- **Activity**
Each line below that includes the word "scale" is to be reported.

Stored data entries:

——————

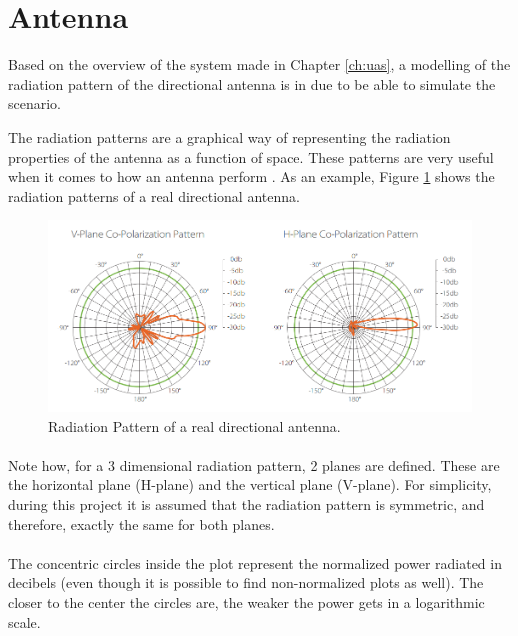 \section{Antenna}\label{sec:antenna}

Based on the overview of the system made in Chapter \ref{ch:uas}, a modelling of the radiation pattern of the directional antenna is in due to be able to simulate the scenario.

The radiation patterns are a graphical way of representing the radiation properties of the antenna as a function of space. These patterns are very useful when it comes to how an antenna perform \cite{Balanis97}. As an example, Figure \ref{fig:radpattern} shows the radiation patterns of a real directional antenna.

\begin{figure}[H]
	\centerline{
	\includegraphics[scale=0.5]{figures/radpattern.png}}
	\caption{Radiation Pattern of a real directional antenna.}
	\label{fig:radpattern}
\end{figure}

\paragraph{}Note how, for a 3 dimensional radiation pattern, 2 planes are defined. These are the horizontal plane (H-plane) and the vertical plane (V-plane). For simplicity, during this project it is assumed that the radiation pattern is symmetric, and therefore, exactly the same for both planes.

\paragraph{}The concentric circles inside the plot represent the normalized power radiated in decibels (even though it is possible to find non-normalized plots as well). The closer to the center the circles are, the weaker the power gets in a logarithmic scale.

——————

- **Output below**
	\includegraphics[scale=0.5]{figures/radpattern.png}}
\paragraph{}The concentric circles inside the plot represent the normalized power radiated in decibels (even though it is possible to find non-normalized plots as well). The closer to the center the circles are, the weaker the power gets in a logarithmic scale.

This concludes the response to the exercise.